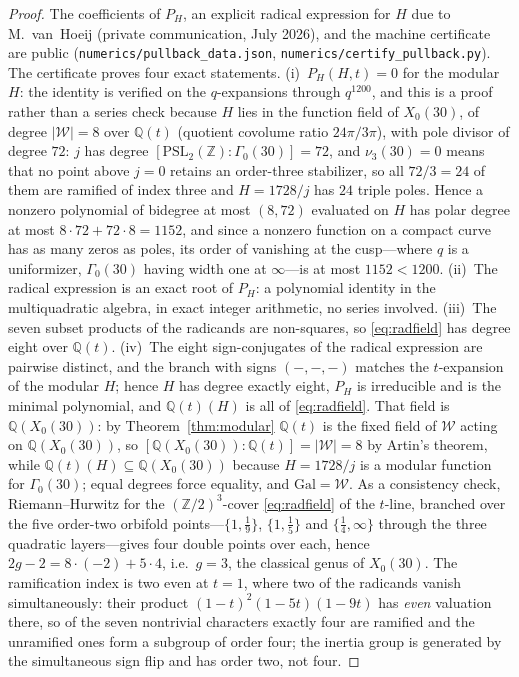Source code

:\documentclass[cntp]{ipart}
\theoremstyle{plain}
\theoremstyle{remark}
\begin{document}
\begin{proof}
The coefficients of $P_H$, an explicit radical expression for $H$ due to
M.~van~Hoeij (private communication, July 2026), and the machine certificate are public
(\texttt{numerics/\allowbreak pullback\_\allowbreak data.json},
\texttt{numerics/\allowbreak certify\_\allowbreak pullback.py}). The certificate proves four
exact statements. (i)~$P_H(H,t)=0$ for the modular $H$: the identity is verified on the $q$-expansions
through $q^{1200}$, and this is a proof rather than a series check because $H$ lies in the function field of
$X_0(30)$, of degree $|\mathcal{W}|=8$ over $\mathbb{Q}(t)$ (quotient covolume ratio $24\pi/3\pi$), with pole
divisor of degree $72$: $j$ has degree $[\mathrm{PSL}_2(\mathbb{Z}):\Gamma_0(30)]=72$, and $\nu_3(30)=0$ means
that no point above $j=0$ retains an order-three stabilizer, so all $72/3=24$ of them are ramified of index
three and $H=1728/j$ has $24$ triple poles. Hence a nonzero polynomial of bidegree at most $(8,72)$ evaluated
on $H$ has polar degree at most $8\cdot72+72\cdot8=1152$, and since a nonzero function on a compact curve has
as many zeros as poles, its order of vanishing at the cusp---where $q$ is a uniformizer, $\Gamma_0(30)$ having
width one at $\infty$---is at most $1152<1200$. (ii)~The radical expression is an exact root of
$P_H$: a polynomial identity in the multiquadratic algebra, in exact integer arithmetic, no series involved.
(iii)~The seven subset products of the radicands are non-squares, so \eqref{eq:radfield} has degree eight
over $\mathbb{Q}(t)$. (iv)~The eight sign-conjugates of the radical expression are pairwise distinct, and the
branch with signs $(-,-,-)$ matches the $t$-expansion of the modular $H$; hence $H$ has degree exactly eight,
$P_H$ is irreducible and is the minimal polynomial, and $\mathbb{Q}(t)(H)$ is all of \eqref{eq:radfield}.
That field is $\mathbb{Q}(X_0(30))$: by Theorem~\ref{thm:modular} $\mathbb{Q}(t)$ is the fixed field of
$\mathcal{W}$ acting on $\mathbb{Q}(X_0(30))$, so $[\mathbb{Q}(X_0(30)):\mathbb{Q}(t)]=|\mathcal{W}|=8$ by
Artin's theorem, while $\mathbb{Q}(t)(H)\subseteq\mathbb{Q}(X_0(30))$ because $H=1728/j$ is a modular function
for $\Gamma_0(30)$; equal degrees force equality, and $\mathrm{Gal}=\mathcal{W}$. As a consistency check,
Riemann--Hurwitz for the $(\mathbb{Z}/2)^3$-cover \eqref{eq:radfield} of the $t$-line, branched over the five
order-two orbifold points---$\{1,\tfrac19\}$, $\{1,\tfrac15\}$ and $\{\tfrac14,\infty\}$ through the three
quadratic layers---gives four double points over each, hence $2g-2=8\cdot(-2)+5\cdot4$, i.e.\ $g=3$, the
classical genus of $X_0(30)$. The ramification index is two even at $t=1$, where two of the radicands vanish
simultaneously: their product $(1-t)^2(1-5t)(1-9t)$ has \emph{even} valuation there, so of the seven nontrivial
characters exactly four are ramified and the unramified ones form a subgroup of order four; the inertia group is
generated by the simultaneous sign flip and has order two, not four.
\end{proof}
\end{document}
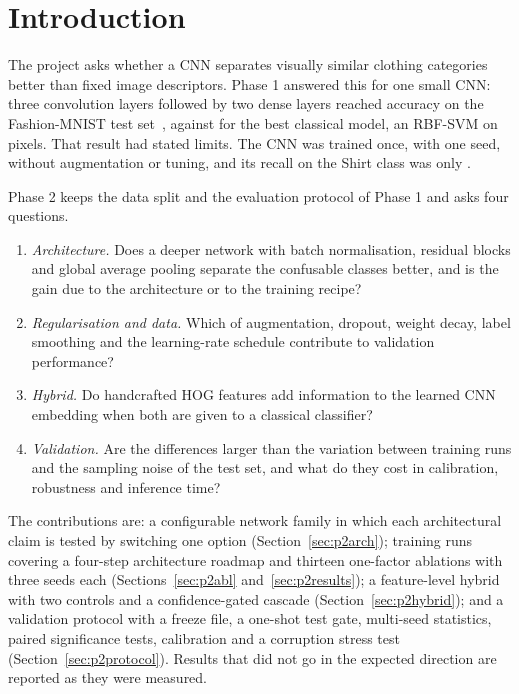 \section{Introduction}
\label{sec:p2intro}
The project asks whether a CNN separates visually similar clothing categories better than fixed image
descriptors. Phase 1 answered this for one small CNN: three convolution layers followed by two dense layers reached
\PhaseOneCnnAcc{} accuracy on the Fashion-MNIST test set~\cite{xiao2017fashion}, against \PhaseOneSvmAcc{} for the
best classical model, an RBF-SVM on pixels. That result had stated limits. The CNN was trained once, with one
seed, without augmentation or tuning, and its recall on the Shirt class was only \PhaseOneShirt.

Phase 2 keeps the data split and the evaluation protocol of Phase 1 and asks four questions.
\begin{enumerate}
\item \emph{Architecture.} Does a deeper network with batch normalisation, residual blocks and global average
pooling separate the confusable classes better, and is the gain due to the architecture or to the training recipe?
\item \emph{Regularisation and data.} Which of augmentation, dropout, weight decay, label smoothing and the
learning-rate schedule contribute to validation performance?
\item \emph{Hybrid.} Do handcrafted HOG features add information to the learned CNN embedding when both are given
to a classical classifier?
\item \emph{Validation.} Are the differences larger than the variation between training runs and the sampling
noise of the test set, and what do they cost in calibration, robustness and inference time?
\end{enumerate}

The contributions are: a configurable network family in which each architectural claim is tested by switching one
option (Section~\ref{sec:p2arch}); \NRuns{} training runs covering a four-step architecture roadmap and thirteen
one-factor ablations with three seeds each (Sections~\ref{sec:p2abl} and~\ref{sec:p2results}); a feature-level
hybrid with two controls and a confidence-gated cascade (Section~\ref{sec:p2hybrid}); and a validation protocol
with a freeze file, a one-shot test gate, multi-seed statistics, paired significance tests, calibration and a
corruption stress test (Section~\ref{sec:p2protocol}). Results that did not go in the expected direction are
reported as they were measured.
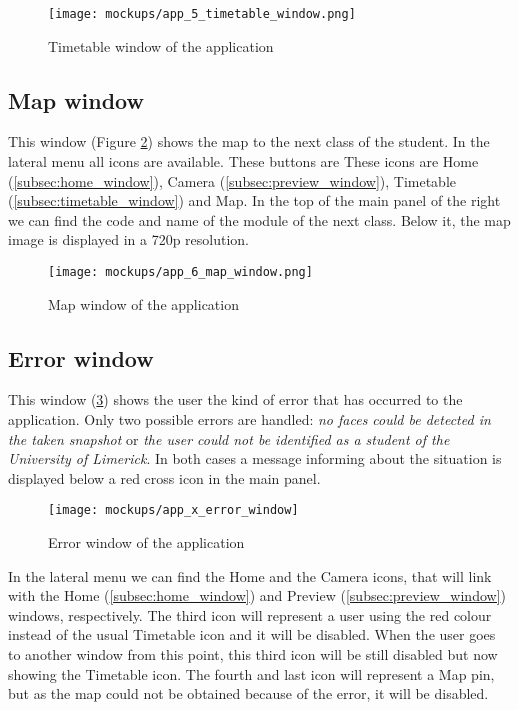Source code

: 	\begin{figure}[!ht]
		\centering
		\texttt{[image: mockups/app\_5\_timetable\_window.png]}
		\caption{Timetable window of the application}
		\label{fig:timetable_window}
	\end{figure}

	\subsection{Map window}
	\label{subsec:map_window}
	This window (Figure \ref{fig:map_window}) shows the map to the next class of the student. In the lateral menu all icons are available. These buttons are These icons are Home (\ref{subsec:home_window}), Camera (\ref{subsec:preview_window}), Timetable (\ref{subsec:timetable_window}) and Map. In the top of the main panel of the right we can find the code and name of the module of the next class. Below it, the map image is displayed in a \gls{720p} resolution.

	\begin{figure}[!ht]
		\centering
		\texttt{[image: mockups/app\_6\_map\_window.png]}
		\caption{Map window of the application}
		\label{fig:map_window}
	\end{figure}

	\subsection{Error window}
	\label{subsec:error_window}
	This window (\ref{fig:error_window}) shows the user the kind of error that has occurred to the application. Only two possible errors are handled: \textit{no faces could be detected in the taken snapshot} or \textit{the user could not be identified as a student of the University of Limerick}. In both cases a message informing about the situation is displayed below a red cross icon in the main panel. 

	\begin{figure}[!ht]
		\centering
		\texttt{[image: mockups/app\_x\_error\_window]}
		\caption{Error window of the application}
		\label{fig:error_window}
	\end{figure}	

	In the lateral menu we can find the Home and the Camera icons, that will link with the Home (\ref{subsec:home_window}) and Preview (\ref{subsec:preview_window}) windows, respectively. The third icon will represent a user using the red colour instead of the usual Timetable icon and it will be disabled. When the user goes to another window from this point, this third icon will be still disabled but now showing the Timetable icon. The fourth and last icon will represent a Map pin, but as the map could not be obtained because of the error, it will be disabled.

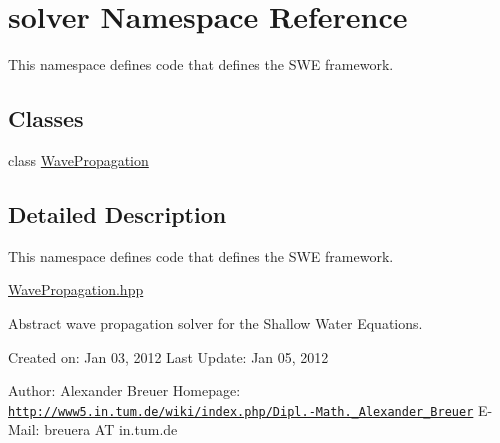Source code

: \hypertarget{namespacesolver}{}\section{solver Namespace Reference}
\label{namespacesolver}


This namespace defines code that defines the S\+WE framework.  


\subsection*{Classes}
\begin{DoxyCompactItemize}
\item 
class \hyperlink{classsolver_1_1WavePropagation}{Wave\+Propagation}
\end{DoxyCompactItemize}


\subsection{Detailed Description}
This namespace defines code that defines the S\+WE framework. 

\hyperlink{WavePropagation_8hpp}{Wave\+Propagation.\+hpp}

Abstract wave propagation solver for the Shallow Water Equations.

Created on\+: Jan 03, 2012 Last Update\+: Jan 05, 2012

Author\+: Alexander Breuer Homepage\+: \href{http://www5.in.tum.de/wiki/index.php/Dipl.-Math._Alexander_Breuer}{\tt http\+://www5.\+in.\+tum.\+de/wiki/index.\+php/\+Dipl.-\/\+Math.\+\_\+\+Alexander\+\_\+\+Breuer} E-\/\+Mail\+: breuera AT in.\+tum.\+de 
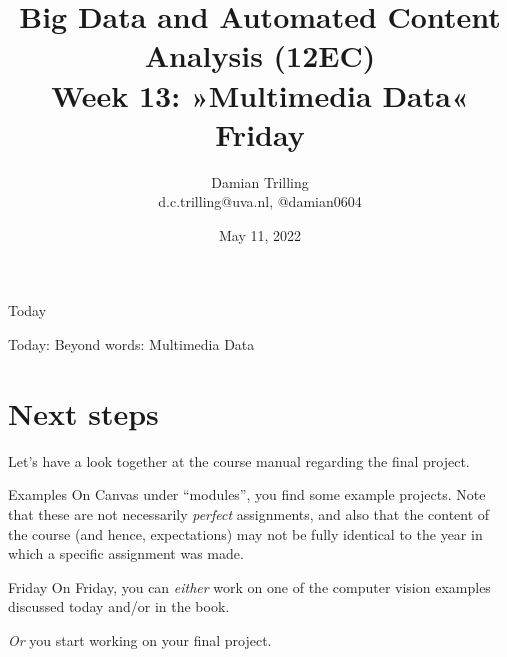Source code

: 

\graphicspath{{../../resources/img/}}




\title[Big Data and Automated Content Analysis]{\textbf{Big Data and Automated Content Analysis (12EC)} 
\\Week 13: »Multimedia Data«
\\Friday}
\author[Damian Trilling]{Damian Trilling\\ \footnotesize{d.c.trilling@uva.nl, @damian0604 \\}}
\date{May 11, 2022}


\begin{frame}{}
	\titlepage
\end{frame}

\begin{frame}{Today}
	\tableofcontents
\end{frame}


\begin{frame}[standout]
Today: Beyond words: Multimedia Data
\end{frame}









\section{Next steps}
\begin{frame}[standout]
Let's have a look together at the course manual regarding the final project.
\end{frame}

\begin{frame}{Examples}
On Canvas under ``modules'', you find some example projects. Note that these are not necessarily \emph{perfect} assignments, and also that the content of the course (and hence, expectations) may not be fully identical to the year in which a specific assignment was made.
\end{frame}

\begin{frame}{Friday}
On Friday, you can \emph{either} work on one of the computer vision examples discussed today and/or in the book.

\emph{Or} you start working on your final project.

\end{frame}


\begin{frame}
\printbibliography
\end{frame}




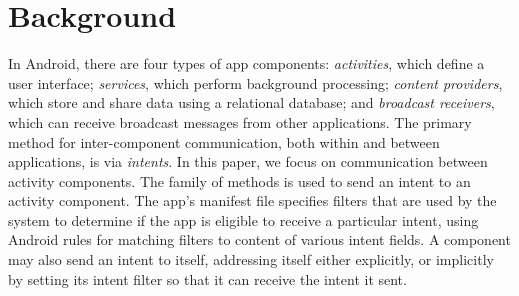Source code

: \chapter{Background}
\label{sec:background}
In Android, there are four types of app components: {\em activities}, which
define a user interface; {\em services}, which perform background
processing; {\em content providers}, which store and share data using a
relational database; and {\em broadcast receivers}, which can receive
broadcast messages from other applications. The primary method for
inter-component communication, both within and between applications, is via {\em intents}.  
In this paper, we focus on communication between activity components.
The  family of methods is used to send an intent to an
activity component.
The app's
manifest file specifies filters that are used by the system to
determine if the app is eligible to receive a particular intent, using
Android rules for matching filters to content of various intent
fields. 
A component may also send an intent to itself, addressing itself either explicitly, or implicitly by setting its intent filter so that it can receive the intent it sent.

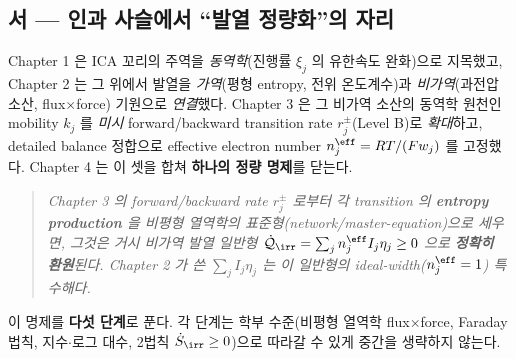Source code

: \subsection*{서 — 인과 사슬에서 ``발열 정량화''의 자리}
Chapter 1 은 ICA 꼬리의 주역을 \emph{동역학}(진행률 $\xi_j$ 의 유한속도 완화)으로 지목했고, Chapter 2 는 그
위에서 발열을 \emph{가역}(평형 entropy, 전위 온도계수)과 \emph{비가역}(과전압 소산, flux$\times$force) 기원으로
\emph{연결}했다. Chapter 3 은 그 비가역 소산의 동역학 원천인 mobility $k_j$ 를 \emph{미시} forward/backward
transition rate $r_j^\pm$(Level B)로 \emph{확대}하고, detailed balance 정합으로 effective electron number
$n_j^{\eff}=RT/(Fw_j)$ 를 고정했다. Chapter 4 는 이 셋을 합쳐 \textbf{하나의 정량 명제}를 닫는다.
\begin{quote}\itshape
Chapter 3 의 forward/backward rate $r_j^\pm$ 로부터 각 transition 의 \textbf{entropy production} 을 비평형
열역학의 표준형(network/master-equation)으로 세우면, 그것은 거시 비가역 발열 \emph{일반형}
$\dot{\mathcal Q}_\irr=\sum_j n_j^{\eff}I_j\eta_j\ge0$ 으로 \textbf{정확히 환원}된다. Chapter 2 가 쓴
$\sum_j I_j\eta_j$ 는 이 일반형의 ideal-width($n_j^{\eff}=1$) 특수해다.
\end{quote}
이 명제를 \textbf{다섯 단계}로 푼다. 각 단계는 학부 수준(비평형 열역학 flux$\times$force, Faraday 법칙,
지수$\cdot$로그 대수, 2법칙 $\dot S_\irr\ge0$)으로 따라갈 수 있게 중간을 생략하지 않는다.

What you have to do: Go to the line above that contains "activity component." and reproduce everything exactly from there through the line that contains "Chapter 3 의", leaving out the pictures.

Exercise result:
activity component.
The app's
manifest file specifies filters that are used by the system to
determine if the app is eligible to receive a particular intent, using
Android rules for matching filters to content of various intent
fields. 
A component may also send an intent to itself, addressing itself either explicitly, or implicitly by setting its intent filter so that it can receive the intent it sent.

Source code

: \subsection*{서 — 인과 사슬에서 ``발열 정량화''의 자리}
Chapter 1 은 ICA 꼬리의 주역을 \emph{동역학}(진행률 $\xi_j$ 의 유한속도 완화)으로 지목했고, Chapter 2 는 그
위에서 발열을 \emph{가역}(평형 entropy, 전위 온도계수)과 \emph{비가역}(과전압 소산, flux$\times$force) 기원으로
\emph{연결}했다. Chapter 3 은 그 비가역 소산의 동역학 원천인 mobility $k_j$ 를 \emph{미시} forward/backward
transition rate $r_j^\pm$(Level B)로 \emph{확대}하고, detailed balance 정합으로 effective electron number
$n_j^{\eff}=RT/(Fw_j)$ 를 고정했다. Chapter 4 는 이 셋을 합쳐 \textbf{하나의 정량 명제}를 닫는다.
\begin{quote}\itshape
Chapter 3 의 forward/backward rate $r_j^\pm$ 로부터 각 transition 의 \textbf{entropy production} 을 비평형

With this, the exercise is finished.